Bezeichnenderweise ist dieser schiefe Satz auf der Website der Bundesregierung in ihren Äußerungen in den sozialen Netzwerken und in der Berichterstattung von Redaktionsnetzwerk Deutschland bis ZDF besonders betont worden. Die Unklarheit in Merkels Sprache ist vermutlich ein zentrales Merkmal ihres Politikstils.
Aber ab und an rutschen der Kanzlerin eben dann doch Sätze durch, die deutlich machen, wie sie sich Politik vorstellt, was ihre Vorstellung von ihrer Funktion und von der des Staates ist, und was ihr Anspruch gegenüber den Bürgern ist, und wie sie sich diese Bürger vorstellt (ein Begriff übrigens, den sie sehr selten in den Mund nimmt, im Gegensatz zu „wir“ und „Menschen“).
Eine von den Bürgern gewählte Regierungschefin sagt also den Bürgern, und den eingewanderten (Noch-)Nichtbürgern, wie sie sich fühlen „müssen”.
Diesen Anspruch, mit der Politik in das buchstäblich Innerste der Menschen vorzudringen, machte Merkel noch mehrfach deutlich:
„Wirklicher Zusammenhalt einer Gesellschaft erfordert mehr als nur die Abwesenheit von Hass und Gewalt. Er verlangt auch die Anwesenheit von gelebter Toleranz, Offenheit und Neugierde füreinander.“
Eine Bundeskanzlerin will also die Menschen zu Neugierde verpflichten. Eine innere Einstellung oder Charaktereigenschaft wird damit zu einer Art Bürgerpflicht erklärt.
Der Staat, für den Merkel auf dem gestrigen Integrationsgipfel sprach, scheint sich mittlerweile nicht zuletzt als eine Erziehungseinrichtung zu begreifen, der es längst nicht nur um die Bildung der Menschen geht, sondern um ihre Gefühle und darum, dass die Bürger „begreifen“, was ihnen die Regierenden vorschreiben.
Dafür, dass dies alles nicht abstrakt bleibe, wird gesorgt. Die Integrationsbeauftragte Annette Widmann-Mauz ergänzte in der Pressekonferenz, man habe auch darüber gesprochen, „wie wichtig faktenbasierte Kommunikation“ sei. Was damit konkret gemeint ist, kann man auf der Website der Bundesregierung in der Zusammenfassung der Ergebnisse des Integrationsgipfels lesen:
„Mit „No Hate Speech Movement“ sollen desintegrative Entwicklungen im Netz bekämpft und integrative Ansätze gefördert werden.
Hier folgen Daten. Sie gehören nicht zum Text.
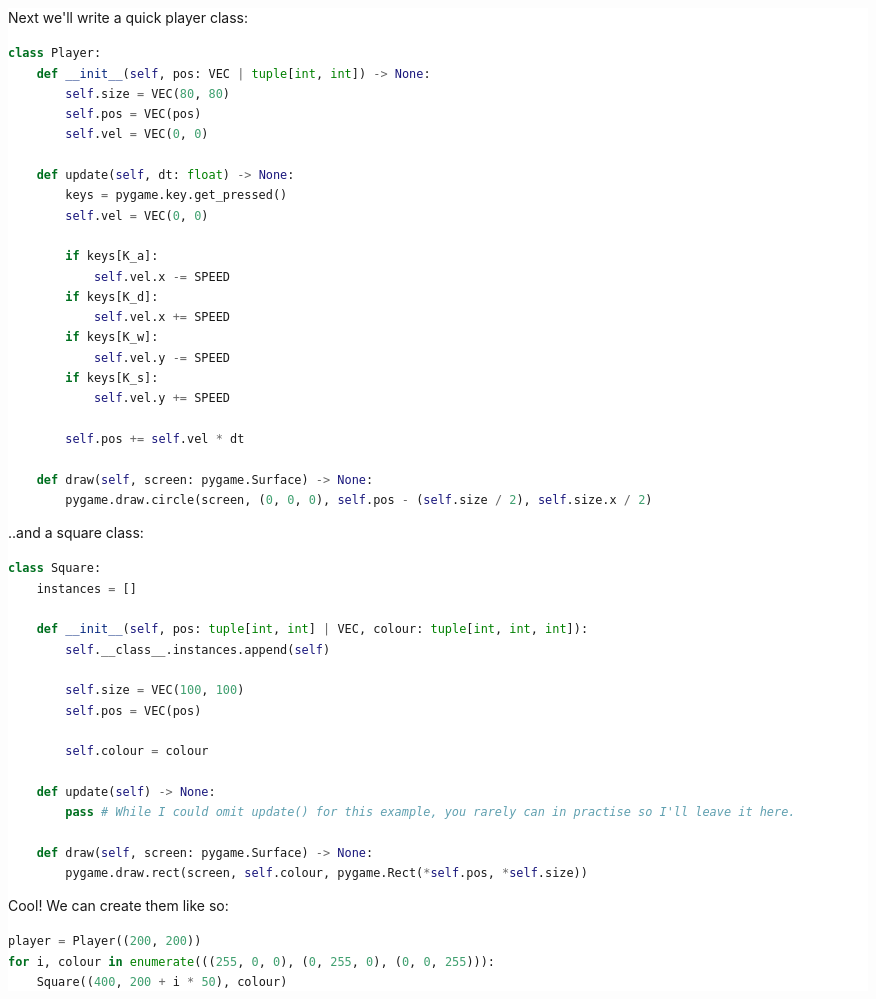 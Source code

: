 Next we'll write a quick player class:

```python
class Player:
    def __init__(self, pos: VEC | tuple[int, int]) -> None:
        self.size = VEC(80, 80)
        self.pos = VEC(pos)
        self.vel = VEC(0, 0)

    def update(self, dt: float) -> None:
        keys = pygame.key.get_pressed()
        self.vel = VEC(0, 0)

        if keys[K_a]:
            self.vel.x -= SPEED
        if keys[K_d]:
            self.vel.x += SPEED
        if keys[K_w]:
            self.vel.y -= SPEED
        if keys[K_s]:
            self.vel.y += SPEED

        self.pos += self.vel * dt

    def draw(self, screen: pygame.Surface) -> None:
        pygame.draw.circle(screen, (0, 0, 0), self.pos - (self.size / 2), self.size.x / 2)
```

..and a square class:

```python
class Square:
    instances = []

    def __init__(self, pos: tuple[int, int] | VEC, colour: tuple[int, int, int]):
        self.__class__.instances.append(self)

        self.size = VEC(100, 100)
        self.pos = VEC(pos)

        self.colour = colour

    def update(self) -> None:
        pass # While I could omit update() for this example, you rarely can in practise so I'll leave it here.

    def draw(self, screen: pygame.Surface) -> None:
        pygame.draw.rect(screen, self.colour, pygame.Rect(*self.pos, *self.size))
```

Cool! We can create them like so:

```python
player = Player((200, 200))
for i, colour in enumerate(((255, 0, 0), (0, 255, 0), (0, 0, 255))):
    Square((400, 200 + i * 50), colour)
```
Weiterhin geht es um Trainings sowie praktische Hilfestellungen im Kampf gegen Hassrede.
Um Diversität in Film, Fernsehen und Redaktionen zu fördern soll der Verein Neue Deutsche Medienmacher*innen in Kooperation mit Medienhäusern und Journalistenschulen Medienschaffende mit Einwanderungs- und Fluchthintergrund gezielt unterstützen und Medienhäuser sowie journalistische Ausbildungsstätten bei der Weiterentwicklung ihrer Diversity-Ansätze beraten.“
Der Staat lässt Medien und journalistische Ausbilder beraten. Der Proteststurm dagegen blieb bei den Betroffenen bislang aus.